The start of Fernandomania.
— Los Angeles Dodgers (@Dodgers) April 9, 2020
On this day in 1981, Fernando Valenzuela tossed a complete-game shutout in his first MLB start. #TBT pic.twitter.com/S3y6wmncOV
This opening day wasn’t Valenzuela’s major league debut; he pitched 10 games and 17⅔ innings in relief in the final few weeks of 1980. He allowed two runs, but both were unearned, so when he started against the Astros his 0.00 ERA represented both his season and career marks at that point.
I wasn’t baseball cognizant in 1981, so I didn’t fully experience Fernandomania, but by the time I became immersed in the sport a few years later, Valenzuela was one of the game’s biggest stars. The mania began with that April 9 start 39 years ago.

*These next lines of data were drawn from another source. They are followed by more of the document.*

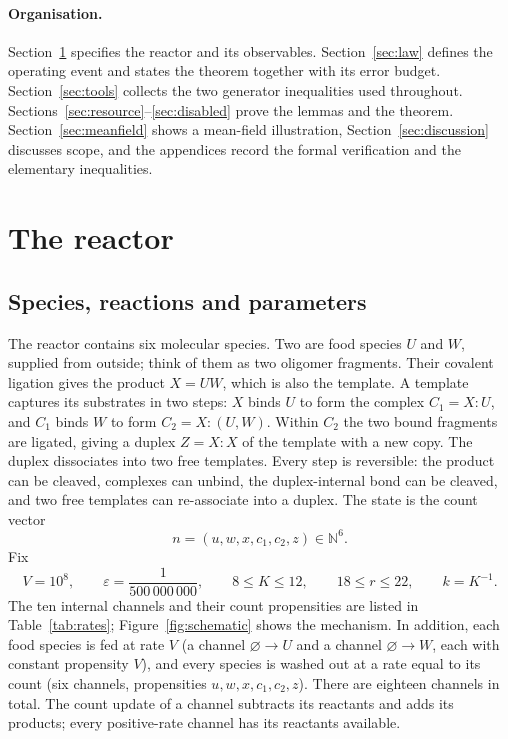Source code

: \documentclass[11pt,a4paper]{article}
\theoremstyle{plain}
\theoremstyle{definition}
\theoremstyle{remark}
\newcommand{\N}{\mathbb N}
\newcommand{\eps}{\varepsilon}
\begin{document}
\paragraph{Organisation.}
Section~\ref{sec:model} specifies the reactor and its observables. Section~\ref{sec:law} defines the operating event and states the theorem together with its error budget. Section~\ref{sec:tools} collects the two generator inequalities used throughout. Sections~\ref{sec:resource}--\ref{sec:disabled} prove the lemmas and the theorem. Section~\ref{sec:meanfield} shows a mean-field illustration, Section~\ref{sec:discussion} discusses scope, and the appendices record the formal verification and the elementary inequalities.

\section{The reactor}\label{sec:model}

\subsection{Species, reactions and parameters}

The reactor contains six molecular species. Two are food species $U$ and $W$, supplied from outside; think of them as two oligomer fragments. Their covalent ligation gives the product $X=UW$, which is also the template. A template captures its substrates in two steps: $X$ binds $U$ to form the complex $C_1=X{:}U$, and $C_1$ binds $W$ to form $C_2=X{:}(U,W)$. Within $C_2$ the two bound fragments are ligated, giving a duplex $Z=X{:}X$ of the template with a new copy. The duplex dissociates into two free templates. Every step is reversible: the product can be cleaved, complexes can unbind, the duplex-internal bond can be cleaved, and two free templates can re-associate into a duplex. The state is the count vector
\[
n=(u,w,x,c_1,c_2,z)\in\N^6 .
\]
Fix
\begin{equation}\label{eq:parameters}
V=10^8,\qquad \eps=\frac1{500\,000\,000},\qquad 8\le K\le 12,\qquad 18\le r\le 22,\qquad k=K^{-1}.
\end{equation}
The ten internal channels and their count propensities are listed in Table~\ref{tab:rates}; Figure~\ref{fig:schematic} shows the mechanism. In addition, each food species is fed at rate $V$ (a channel $\varnothing\to U$ and a channel $\varnothing\to W$, each with constant propensity $V$), and every species is washed out at a rate equal to its count (six channels, propensities $u,w,x,c_1,c_2,z$). There are eighteen channels in total. The count update of a channel subtracts its reactants and adds its products; every positive-rate channel has its reactants available.
\end{document}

Jerry Reuss was supposed to start opening day for the Dodgers in 1981. He led the team in innings and wins the year before and posted a 2.51 ERA, including a no-hitter and an All-Star nod. But Reuss suffered a leg injury, which opened the door for the 20-year-old rookie.

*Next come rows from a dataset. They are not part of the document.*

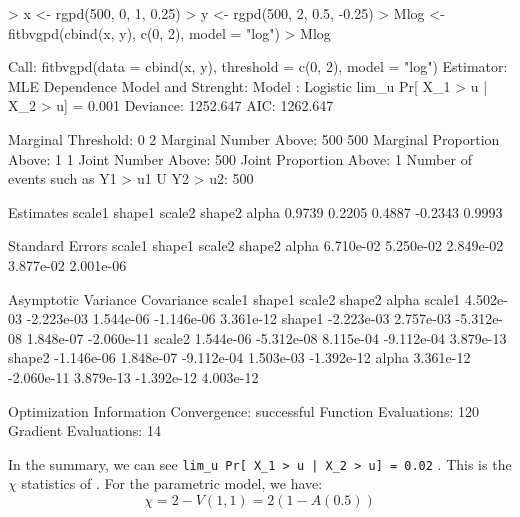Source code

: \documentclass[a4paper]{article}
\numberwithin{equation}{section}
\theoremstyle{definition}
\begin{document}
\begin{Schunk}
\begin{Sinput}
> x <- rgpd(500, 0, 1, 0.25)
> y <- rgpd(500, 2, 0.5, -0.25)
> Mlog <- fitbvgpd(cbind(x, y), c(0, 2), model = "log")
> Mlog
\end{Sinput}
\begin{Soutput}
Call: fitbvgpd(data = cbind(x, y), threshold = c(0, 2), model = "log") 
Estimator: MLE 
Dependence Model and Strenght:
	Model : Logistic 
	lim_u Pr[ X_1 > u | X_2 > u] = 0.001 
Deviance: 1252.647 
     AIC: 1262.647 

Marginal Threshold: 0 2 
Marginal Number Above: 500 500 
Marginal Proportion Above: 1 1 
Joint Number Above: 500 
Joint Proportion Above: 1 
Number of events such as {Y1 > u1} U {Y2 > u2}: 500 

Estimates
 scale1   shape1   scale2   shape2    alpha  
 0.9739   0.2205   0.4887  -0.2343   0.9993  

Standard Errors
   scale1     shape1     scale2     shape2      alpha  
6.710e-02  5.250e-02  2.849e-02  3.877e-02  2.001e-06  

Asymptotic Variance Covariance
        scale1      shape1      scale2      shape2      alpha     
scale1   4.502e-03  -2.223e-03   1.544e-06  -1.146e-06   3.361e-12
shape1  -2.223e-03   2.757e-03  -5.312e-08   1.848e-07  -2.060e-11
scale2   1.544e-06  -5.312e-08   8.115e-04  -9.112e-04   3.879e-13
shape2  -1.146e-06   1.848e-07  -9.112e-04   1.503e-03  -1.392e-12
alpha    3.361e-12  -2.060e-11   3.879e-13  -1.392e-12   4.003e-12

Optimization Information
	Convergence: successful 
	Function Evaluations: 120 
	Gradient Evaluations: 14 
\end{Soutput}
\end{Schunk}

In the summary, we can see \verb+lim_u Pr[ X_1 > u | X_2 > u] = 0.02+
. This is the $\chi$ statistics of \citet{Coles1999}. For the
parametric model, we have:
\begin{displaymath}
  \chi = 2 - V(1,1) = 2 \left(1 - A(0.5) \right)
\end{displaymath}
\end{document}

From Jim Murray in the Los Angeles Times in 1985:
When Fernando Valenzuela came to the big leagues, Bob Lemon, then a Yankee scout, stared in disbelief. He leaned over and asked a Dodger scout, “How old is he?”
“Twenty,” was the reply.
Lemon thought about it a moment. “Twenty what?” he wanted to know.
After Valenzuela shut out the Astros on opening day, Houston manager Bill Virdon was similarly befuddled.
“For a 20-year-old, that’s really unusual,” Virdon told reporters, per UPI. “To have that much poise at such a young age, it’s well, hard to believe. A good screwball is a real tough pitch to hit, and Valenzuela has a real good screwball.”
The numbers for Valenzuela are mind-boggling. After the opening day shutout, he had the audacity to allow a single run to the Giants, in a complete game win. Then he pitched three more shutouts and had a 35-inning scoreless start that lasted into the eighth inning of his sixth start, when the Expos scratched across a single run in another Dodgers win. Valenzuela followed that up with yet another shutout, and through seven starts allowed all of two runs.
He allowed two solo home runs in his next start — the first two home runs he allowed in his career — but still beat the Expos when Pedro Guerrero hit a walk-off home run in the ninth.
Through eight starts, Valenzuela was 8-0 with seven complete games and five shutouts. His lone non-complete game was another nine-inning effort in Montreal that saw the Dodgers rally for five runs in the 10th inning to give him the win.
He had poise beyond his years. Back to that 1985 Murray column:
Prevailing opinion was that Valenzuela’s age was somewhere between 45 and infinity. A large school of thought held that he had been found frozen in the ruins of Macchu Picchu and thawed out for the season. There was no way this could be the body and the arm of any recent teen-ager.
Valenzuela after those first eight starts had a 0.40 career ERA in 89⅔ innings dating back to the previous September. Zero point four zero.
Thanks to FanGraphs, we can see he had a 1.78 FIP in that span, with a 12 ERA- and 53 FIP-. A truly dominant stretch.
He led the league in starts, innings, complete games, shutouts, and strikeouts in the strike-shortened 1981 season, winning Rookie of the Year and Cy Young. In his first seven seasons he was in the top five in innings and batters faced every year, a true workhorse, averaging 7.64 innings per start for seven years before finally breaking down in 1988. Those injuries diminished Valenzuela as a pitcher, but it didn’t diminish the incredible memories he provided in his decade-plus with the Dodgers.
Valenzuela is arguably the most beloved Dodgers player since the franchise moved to Los Angeles. Nobody has worn 34 with the Dodgers since Valenzuela left the team, which makes the organization’s refusal to officially retire his number all the more baffling. On a practical level, the decision was made long ago to not let anyone else wear 34. It’s insulting and baffling that the Dodgers haven’t given Valenzuela the honor that goes along with that. But there’s always time to correct one’s mistakes; what better time to do it then on the anniversary of his first major league start?